> BRIEF
Should the word "Required" occur in a line of the records, copy that line.
● ● ● ● ●
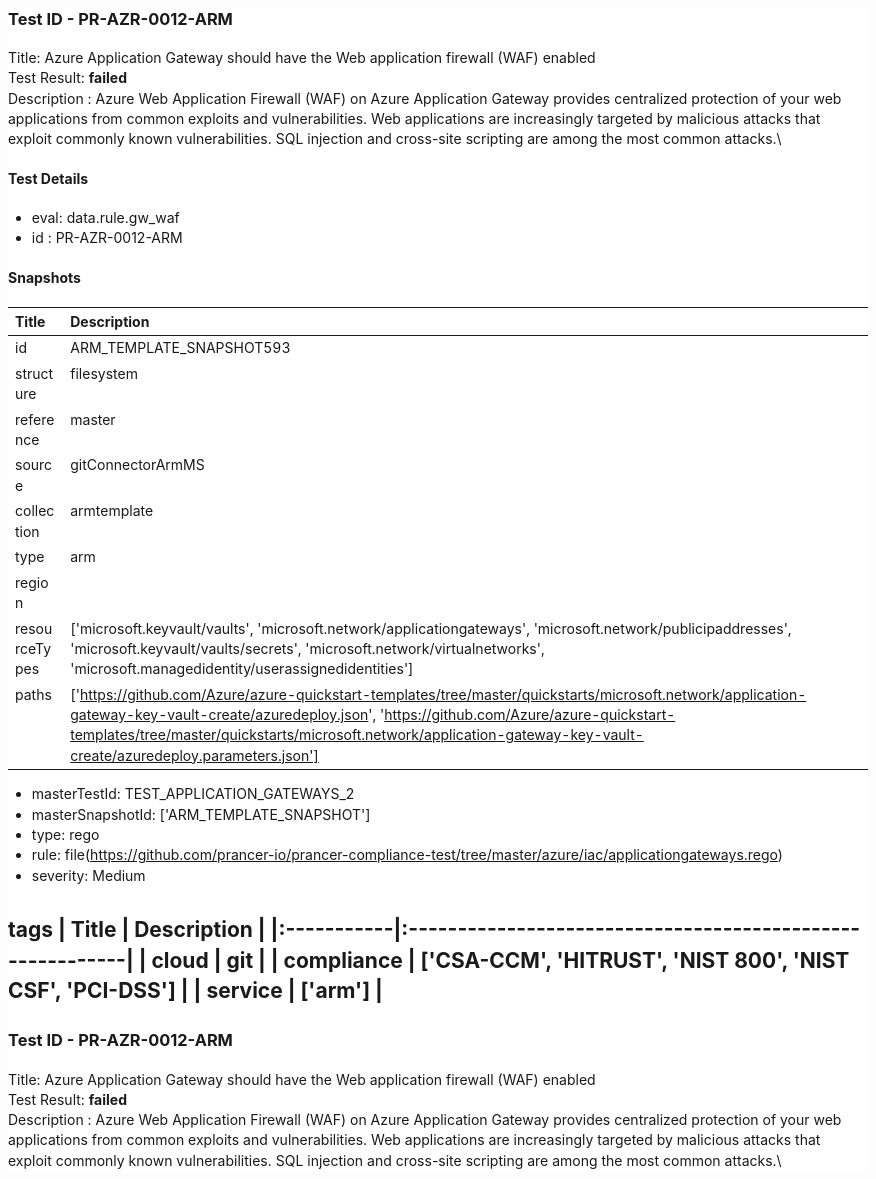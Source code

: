 
### Test ID - PR-AZR-0012-ARM
Title: Azure Application Gateway should have the Web application firewall (WAF) enabled\
Test Result: **failed**\
Description : Azure Web Application Firewall (WAF) on Azure Application Gateway provides centralized protection of your web applications from common exploits and vulnerabilities. Web applications are increasingly targeted by malicious attacks that exploit commonly known vulnerabilities. SQL injection and cross-site scripting are among the most common attacks.\

#### Test Details
- eval: data.rule.gw_waf
- id : PR-AZR-0012-ARM

#### Snapshots
| Title         | Description                                                                                                                                                                                                                                                                                                               |
|:--------------|:--------------------------------------------------------------------------------------------------------------------------------------------------------------------------------------------------------------------------------------------------------------------------------------------------------------------------|
| id            | ARM_TEMPLATE_SNAPSHOT593                                                                                                                                                                                                                                                                                                  |
| structure     | filesystem                                                                                                                                                                                                                                                                                                                |
| reference     | master                                                                                                                                                                                                                                                                                                                    |
| source        | gitConnectorArmMS                                                                                                                                                                                                                                                                                                         |
| collection    | armtemplate                                                                                                                                                                                                                                                                                                               |
| type          | arm                                                                                                                                                                                                                                                                                                                       |
| region        |                                                                                                                                                                                                                                                                                                                           |
| resourceTypes | ['microsoft.keyvault/vaults', 'microsoft.network/applicationgateways', 'microsoft.network/publicipaddresses', 'microsoft.keyvault/vaults/secrets', 'microsoft.network/virtualnetworks', 'microsoft.managedidentity/userassignedidentities']                                                                               |
| paths         | ['https://github.com/Azure/azure-quickstart-templates/tree/master/quickstarts/microsoft.network/application-gateway-key-vault-create/azuredeploy.json', 'https://github.com/Azure/azure-quickstart-templates/tree/master/quickstarts/microsoft.network/application-gateway-key-vault-create/azuredeploy.parameters.json'] |

- masterTestId: TEST_APPLICATION_GATEWAYS_2
- masterSnapshotId: ['ARM_TEMPLATE_SNAPSHOT']
- type: rego
- rule: file(https://github.com/prancer-io/prancer-compliance-test/tree/master/azure/iac/applicationgateways.rego)
- severity: Medium

tags
| Title      | Description                                               |
|:-----------|:----------------------------------------------------------|
| cloud      | git                                                       |
| compliance | ['CSA-CCM', 'HITRUST', 'NIST 800', 'NIST CSF', 'PCI-DSS'] |
| service    | ['arm']                                                   |
----------------------------------------------------------------


### Test ID - PR-AZR-0012-ARM
Title: Azure Application Gateway should have the Web application firewall (WAF) enabled\
Test Result: **failed**\
Description : Azure Web Application Firewall (WAF) on Azure Application Gateway provides centralized protection of your web applications from common exploits and vulnerabilities. Web applications are increasingly targeted by malicious attacks that exploit commonly known vulnerabilities. SQL injection and cross-site scripting are among the most common attacks.\
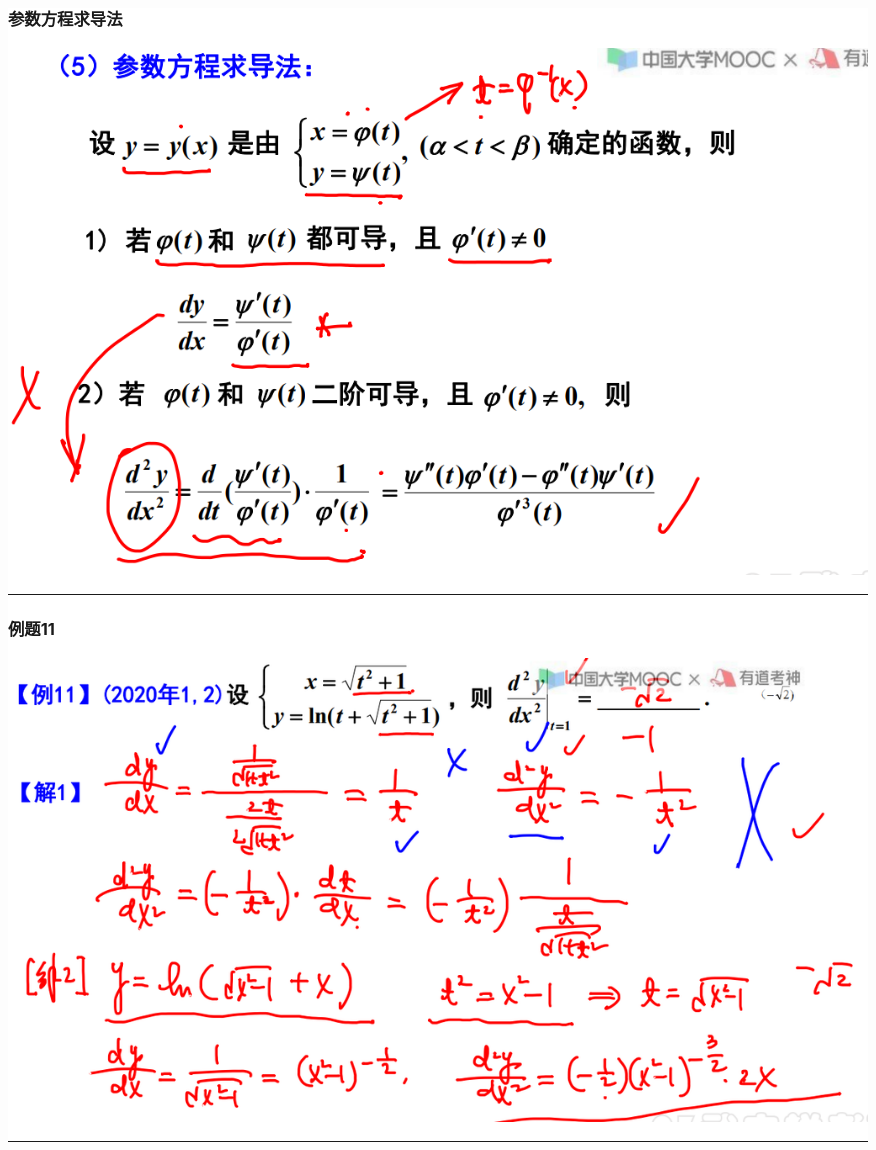 
### 参数方程求导法 

![](./高数基础（二）导数与微分/img_23040715.png)

---

### 例题11 

![](./高数基础（二）导数与微分/img_23040716.png)

---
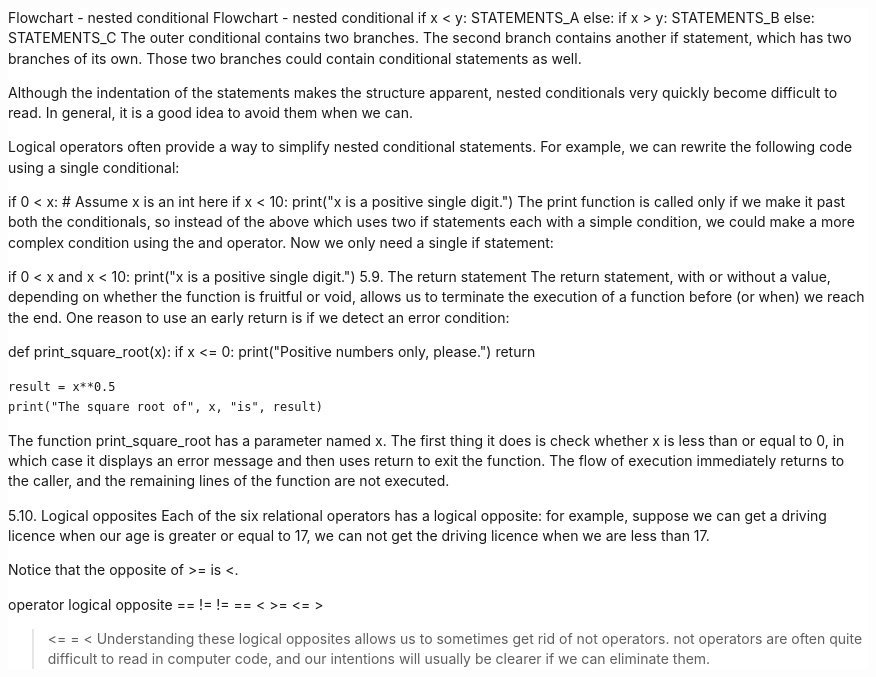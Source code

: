 Flowchart - nested conditional
Flowchart - nested conditional
if x < y:
    STATEMENTS_A
else:
    if x > y:
        STATEMENTS_B
    else:
        STATEMENTS_C
The outer conditional contains two branches. The second branch contains another if statement, which has two branches of its own. Those two branches could contain conditional statements as well.

Although the indentation of the statements makes the structure apparent, nested conditionals very quickly become difficult to read. In general, it is a good idea to avoid them when we can.

Logical operators often provide a way to simplify nested conditional statements. For example, we can rewrite the following code using a single conditional:

if 0 < x:            # Assume x is an int here
    if x < 10:
        print("x is a positive single digit.")
The print function is called only if we make it past both the conditionals, so instead of the above which uses two if statements each with a simple condition, we could make a more complex condition using the and operator. Now we only need a single if statement:

if 0 < x and x < 10:
    print("x is a positive single digit.")
5.9. The return statement
The return statement, with or without a value, depending on whether the function is fruitful or void, allows us to terminate the execution of a function before (or when) we reach the end. One reason to use an early return is if we detect an error condition:

def print_square_root(x):
    if x <= 0:
        print("Positive numbers only, please.")
        return

    result = x**0.5
    print("The square root of", x, "is", result)
The function print_square_root has a parameter named x. The first thing it does is check whether x is less than or equal to 0, in which case it displays an error message and then uses return to exit the function. The flow of execution immediately returns to the caller, and the remaining lines of the function are not executed.

5.10. Logical opposites
Each of the six relational operators has a logical opposite: for example, suppose we can get a driving licence when our age is greater or equal to 17, we can not get the driving licence when we are less than 17.

Notice that the opposite of >= is <.

operator	logical opposite
==	!=
!=	==
<	>=
<=	>
>	<=
>=	<
Understanding these logical opposites allows us to sometimes get rid of not operators. not operators are often quite difficult to read in computer code, and our intentions will usually be clearer if we can eliminate them.

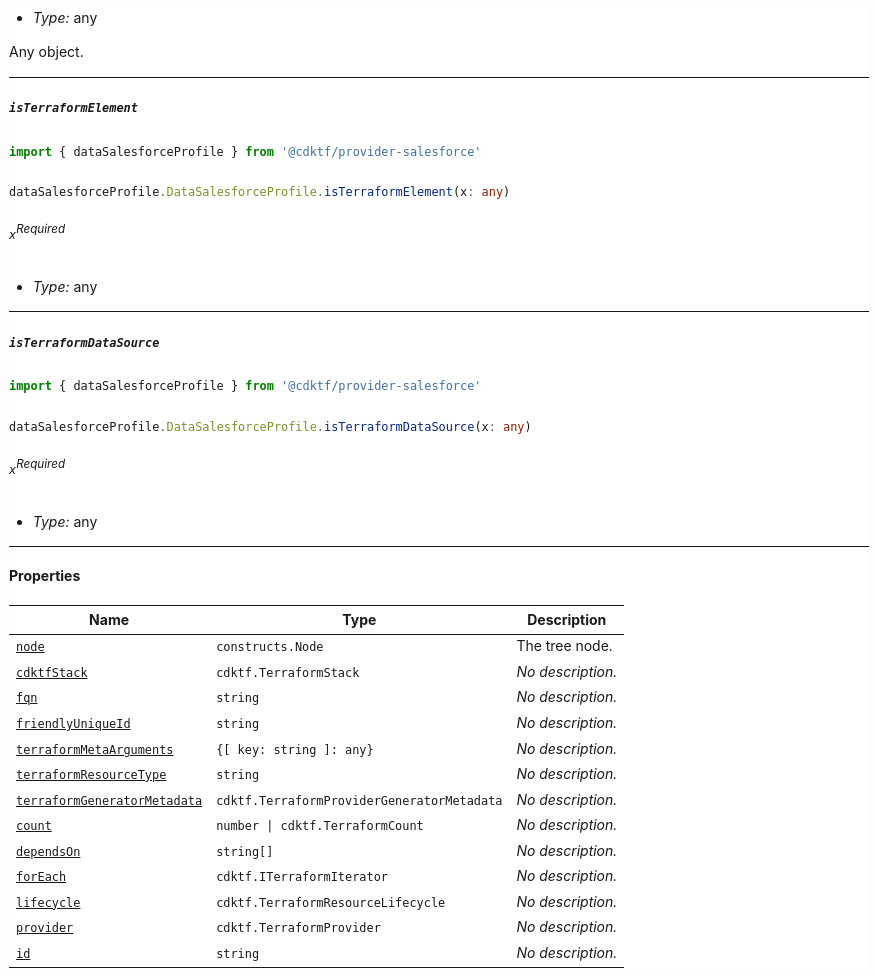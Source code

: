 - *Type:* any

Any object.

---

##### `isTerraformElement` <a name="isTerraformElement" id="@cdktf/provider-salesforce.dataSalesforceProfile.DataSalesforceProfile.isTerraformElement"></a>

```typescript
import { dataSalesforceProfile } from '@cdktf/provider-salesforce'

dataSalesforceProfile.DataSalesforceProfile.isTerraformElement(x: any)
```

###### `x`<sup>Required</sup> <a name="x" id="@cdktf/provider-salesforce.dataSalesforceProfile.DataSalesforceProfile.isTerraformElement.parameter.x"></a>

- *Type:* any

---

##### `isTerraformDataSource` <a name="isTerraformDataSource" id="@cdktf/provider-salesforce.dataSalesforceProfile.DataSalesforceProfile.isTerraformDataSource"></a>

```typescript
import { dataSalesforceProfile } from '@cdktf/provider-salesforce'

dataSalesforceProfile.DataSalesforceProfile.isTerraformDataSource(x: any)
```

###### `x`<sup>Required</sup> <a name="x" id="@cdktf/provider-salesforce.dataSalesforceProfile.DataSalesforceProfile.isTerraformDataSource.parameter.x"></a>

- *Type:* any

---

#### Properties <a name="Properties" id="Properties"></a>

| **Name** | **Type** | **Description** |
| --- | --- | --- |
| <code><a href="#@cdktf/provider-salesforce.dataSalesforceProfile.DataSalesforceProfile.property.node">node</a></code> | <code>constructs.Node</code> | The tree node. |
| <code><a href="#@cdktf/provider-salesforce.dataSalesforceProfile.DataSalesforceProfile.property.cdktfStack">cdktfStack</a></code> | <code>cdktf.TerraformStack</code> | *No description.* |
| <code><a href="#@cdktf/provider-salesforce.dataSalesforceProfile.DataSalesforceProfile.property.fqn">fqn</a></code> | <code>string</code> | *No description.* |
| <code><a href="#@cdktf/provider-salesforce.dataSalesforceProfile.DataSalesforceProfile.property.friendlyUniqueId">friendlyUniqueId</a></code> | <code>string</code> | *No description.* |
| <code><a href="#@cdktf/provider-salesforce.dataSalesforceProfile.DataSalesforceProfile.property.terraformMetaArguments">terraformMetaArguments</a></code> | <code>{[ key: string ]: any}</code> | *No description.* |
| <code><a href="#@cdktf/provider-salesforce.dataSalesforceProfile.DataSalesforceProfile.property.terraformResourceType">terraformResourceType</a></code> | <code>string</code> | *No description.* |
| <code><a href="#@cdktf/provider-salesforce.dataSalesforceProfile.DataSalesforceProfile.property.terraformGeneratorMetadata">terraformGeneratorMetadata</a></code> | <code>cdktf.TerraformProviderGeneratorMetadata</code> | *No description.* |
| <code><a href="#@cdktf/provider-salesforce.dataSalesforceProfile.DataSalesforceProfile.property.count">count</a></code> | <code>number \| cdktf.TerraformCount</code> | *No description.* |
| <code><a href="#@cdktf/provider-salesforce.dataSalesforceProfile.DataSalesforceProfile.property.dependsOn">dependsOn</a></code> | <code>string[]</code> | *No description.* |
| <code><a href="#@cdktf/provider-salesforce.dataSalesforceProfile.DataSalesforceProfile.property.forEach">forEach</a></code> | <code>cdktf.ITerraformIterator</code> | *No description.* |
| <code><a href="#@cdktf/provider-salesforce.dataSalesforceProfile.DataSalesforceProfile.property.lifecycle">lifecycle</a></code> | <code>cdktf.TerraformResourceLifecycle</code> | *No description.* |
| <code><a href="#@cdktf/provider-salesforce.dataSalesforceProfile.DataSalesforceProfile.property.provider">provider</a></code> | <code>cdktf.TerraformProvider</code> | *No description.* |
| <code><a href="#@cdktf/provider-salesforce.dataSalesforceProfile.DataSalesforceProfile.property.id">id</a></code> | <code>string</code> | *No description.* |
● ● ● ● ●
> ANSWER TO THE EXERCISE
###### `x`<sup>Required</sup> <a name="x" id="@cdktf/provider-salesforce.dataSalesforceProfile.DataSalesforceProfile.isTerraformElement.parameter.x"></a>
###### `x`<sup>Required</sup> <a name="x" id="@cdktf/provider-salesforce.dataSalesforceProfile.DataSalesforceProfile.isTerraformDataSource.parameter.x"></a>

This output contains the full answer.